Up to last week, most of the complaining had been done by labor. Its statisticians do not like the comparative production, employment and payroll figures for the first half of 1940. Production, as measured by the Federal Reserve Board index, was back up to 96% of the flush first half of 1937; but employment had recovered to only 92% of the first half of 1937, and payrolls (reflecting skilled trades' overtime more than higher wages) to only 93%. One answer to this is the greater security labor now enjoys on the down side, as shown in the catastrophic first half of 1938, when production fell 33%, while employment fell only 19% and payrolls 28%.

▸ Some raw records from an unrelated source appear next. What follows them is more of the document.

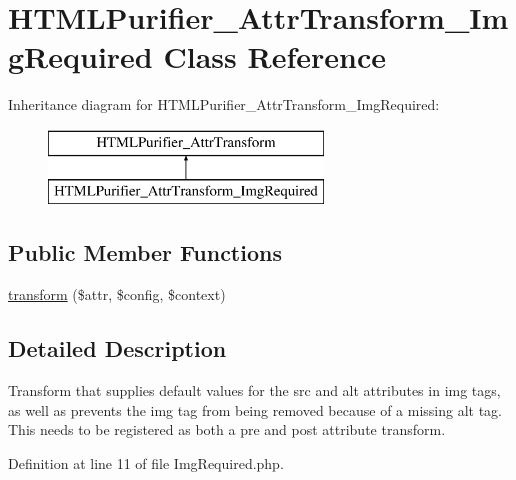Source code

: \hypertarget{classHTMLPurifier__AttrTransform__ImgRequired}{\section{H\+T\+M\+L\+Purifier\+\_\+\+Attr\+Transform\+\_\+\+Img\+Required Class Reference}
\label{classHTMLPurifier__AttrTransform__ImgRequired}
}
Inheritance diagram for H\+T\+M\+L\+Purifier\+\_\+\+Attr\+Transform\+\_\+\+Img\+Required\+:\begin{figure}[H]
\begin{center}
\leavevmode
\includegraphics[height=2.000000cm]{classHTMLPurifier__AttrTransform__ImgRequired}
\end{center}
\end{figure}
\subsection*{Public Member Functions}
\begin{DoxyCompactItemize}
\item 
\hyperlink{classHTMLPurifier__AttrTransform__ImgRequired_a00797c838cd0884d9646a08533e2a41e}{transform} (\$attr, \$config, \$context)
\end{DoxyCompactItemize}


\subsection{Detailed Description}
Transform that supplies default values for the src and alt attributes in img tags, as well as prevents the img tag from being removed because of a missing alt tag. This needs to be registered as both a pre and post attribute transform. 

Definition at line 11 of file Img\+Required.\+php.



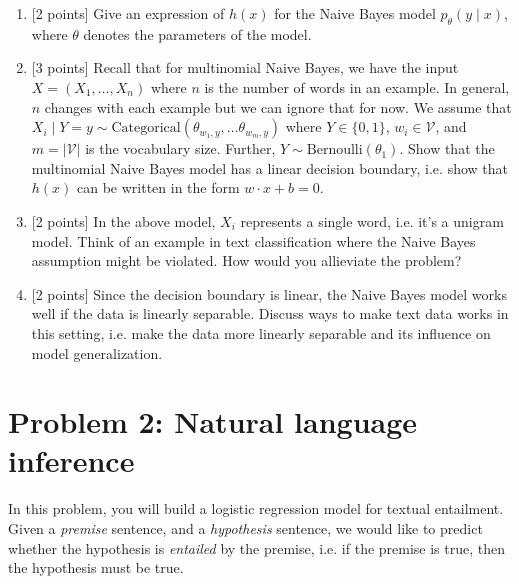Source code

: \documentclass{article}
\theoremstyle{case}
\theoremstyle{definition}
\newcommand{\recall}[1]{\noindent{[\textbf{RECALL:} #1]}}
\begin{document}
\begin{enumerate}
    \item {[2 points]} Give an expression of $h(x)$ for the Naive Bayes model $p_\theta(y\mid x)$, where $\theta$ denotes the parameters of the model.

    \newpage
\item {[3 points]} Recall that for multinomial Naive Bayes,
        we have the input $X=(X_1, \ldots, X_n)$ where $n$ is the number of words in an example.
        In general, $n$ changes with each example but we can ignore that for now.
        We assume that $X_i\mid Y=y \sim \text{Categorical}(\theta_{w_1,y}, \ldots \theta_{w_m,y})$ where $Y\in \{0, 1\}$, $w_i\in\mathcal{V}$, and $m=|\mathcal{V}|$ is the vocabulary size.
        Further, $Y\sim\text{Bernoulli}(\theta_1)$.
        Show that the multinomial Naive Bayes model has a linear decision boundary,
        i.e. show that $h(x)$ can be written in the form $w\cdot x + b=0$.
        \recall{
            The categorical distribution is a multinomial distribution with one trial.
            Its PMF is
            $$
            p(x_1,\ldots, x_m) = \prod_{i=1}^m\theta_{i}^{x_i} \;,
            $$
            where $x_i = \mathbbm{1}[x=i]$, $\sum_{i=1}^m x_i = 1$,
            and $\sum_{i=1}^m \theta_i = 1$.
        }
    
    \newpage
\item {[2 points]} In the above model, $X_i$ represents a single word, i.e. it's a unigram model.
    Think of an example in text classification where the Naive Bayes assumption might be violated.
    How would you allieviate the problem?

    \newpage
\item {[2 points]} Since the decision boundary is linear, the Naive Bayes model works well if the data is linearly separable.
        Discuss ways to make text data works in this setting, i.e. make the data
        more linearly separable and its influence on model generalization.

\newpage
\end{enumerate}

\section*{Problem 2: Natural language inference}
In this problem, you will build a logistic regression model for textual entailment.
Given a \textit{premise} sentence,
and a \textit{hypothesis} sentence,
we would like to predict whether the hypothesis is \textit{entailed} by the premise,
i.e. if the premise is true, then the hypothesis must be true.
\end{document}

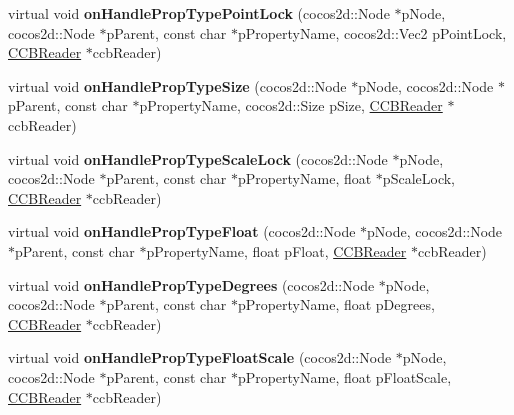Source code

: \begin{DoxyCompactItemize}
\item 
\mbox{\label{classcocosbuilder_1_1NodeLoader_acad4b212ec263a6aa1bf3fce7a38b65e}} 
virtual void {\bfseries on\+Handle\+Prop\+Type\+Point\+Lock} (cocos2d\+::\+Node $\ast$p\+Node, cocos2d\+::\+Node $\ast$p\+Parent, const char $\ast$p\+Property\+Name, cocos2d\+::\+Vec2 p\+Point\+Lock, \hyperlink{classcocosbuilder_1_1CCBReader}{C\+C\+B\+Reader} $\ast$ccb\+Reader)
\item 
\mbox{\label{classcocosbuilder_1_1NodeLoader_a851417d89fffab9fd9dbd9e6d70e38c4}} 
virtual void {\bfseries on\+Handle\+Prop\+Type\+Size} (cocos2d\+::\+Node $\ast$p\+Node, cocos2d\+::\+Node $\ast$p\+Parent, const char $\ast$p\+Property\+Name, cocos2d\+::\+Size p\+Size, \hyperlink{classcocosbuilder_1_1CCBReader}{C\+C\+B\+Reader} $\ast$ccb\+Reader)
\item 
\mbox{\label{classcocosbuilder_1_1NodeLoader_aaa6dd39270abadbf1098d8521cfc131e}} 
virtual void {\bfseries on\+Handle\+Prop\+Type\+Scale\+Lock} (cocos2d\+::\+Node $\ast$p\+Node, cocos2d\+::\+Node $\ast$p\+Parent, const char $\ast$p\+Property\+Name, float $\ast$p\+Scale\+Lock, \hyperlink{classcocosbuilder_1_1CCBReader}{C\+C\+B\+Reader} $\ast$ccb\+Reader)
\item 
\mbox{\label{classcocosbuilder_1_1NodeLoader_a9f549f47d76f500298a2332b4dce52b7}} 
virtual void {\bfseries on\+Handle\+Prop\+Type\+Float} (cocos2d\+::\+Node $\ast$p\+Node, cocos2d\+::\+Node $\ast$p\+Parent, const char $\ast$p\+Property\+Name, float p\+Float, \hyperlink{classcocosbuilder_1_1CCBReader}{C\+C\+B\+Reader} $\ast$ccb\+Reader)
\item 
\mbox{\label{classcocosbuilder_1_1NodeLoader_a498652f5da763edc4445ab0ae88febf1}} 
virtual void {\bfseries on\+Handle\+Prop\+Type\+Degrees} (cocos2d\+::\+Node $\ast$p\+Node, cocos2d\+::\+Node $\ast$p\+Parent, const char $\ast$p\+Property\+Name, float p\+Degrees, \hyperlink{classcocosbuilder_1_1CCBReader}{C\+C\+B\+Reader} $\ast$ccb\+Reader)
\item 
\mbox{\label{classcocosbuilder_1_1NodeLoader_ac53f7be4680c7dab2025867d97e583f8}} 
virtual void {\bfseries on\+Handle\+Prop\+Type\+Float\+Scale} (cocos2d\+::\+Node $\ast$p\+Node, cocos2d\+::\+Node $\ast$p\+Parent, const char $\ast$p\+Property\+Name, float p\+Float\+Scale, \hyperlink{classcocosbuilder_1_1CCBReader}{C\+C\+B\+Reader} $\ast$ccb\+Reader)

\end{DoxyCompactItemize}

Yet last week's labor market was dominated less by statistics than by one cold fact--the growing shortage of skilled labor. The National Industrial Conference Board reported that 13 of the 25 industries it surveys monthly are now forced to pay overtime wages because they haven't enough workers to go around 40 hours a week. (Latest industries to start operating over 40 hours a week: electrical manufacturing, lumber & millwork, paper & pulp.) Last week too the U. S. Civil Service Commission was scouting for 600 skilled workers for the Frankford (Philadelphia) arsenal. In Ohio, 4,500 production workers will be needed for a new shell-loading plant near Cleveland; at Cincinnati, Wright Aeronautical's new engine plant will shortly be looking for anywhere from 6,000 to 12,000 skilled machinists, other specialty metal tradesmen. This week Federal Security Administrator Paul V. McNutt reported that employers are waiving usual labor requirements, taking what they can get. He noted that one engineering company had hired an 89-year-old man from a State employment agency, that even the supply of migratory farm labor is shorter than usual.

Two men who should know summed up the skilled-labor problem last week. One was Alfred P. Sloan Jr., head of General Motors Corp. He flatly declared that U. S. industry should return to the six-day week as soon as "the slack of unemployment has been taken up." Said Mr. Sloan: "America today is working a shorter number of hours per week than any other nation--certainly any other involved in war or defense. Output can be increased 20% by working six days a week in place of five." Mr. Sloan also warned that the greatest source of inflationary danger is in the increase in the wage rate.

The other was William F. Patterson, chief of the apprentice division of the U. S. Department of Labor, who warned that 25 to 33% of the production workers used in defense will have to be highly skilled, called for the present number of apprentices in training to be upped from 100,000 to 500,000. Most economists (except the die-hard C. I.O.) agreed that by mid-1941 all who could readily be employed in factories would be working--and that anyone not employed by the end of 1941 probably never would be.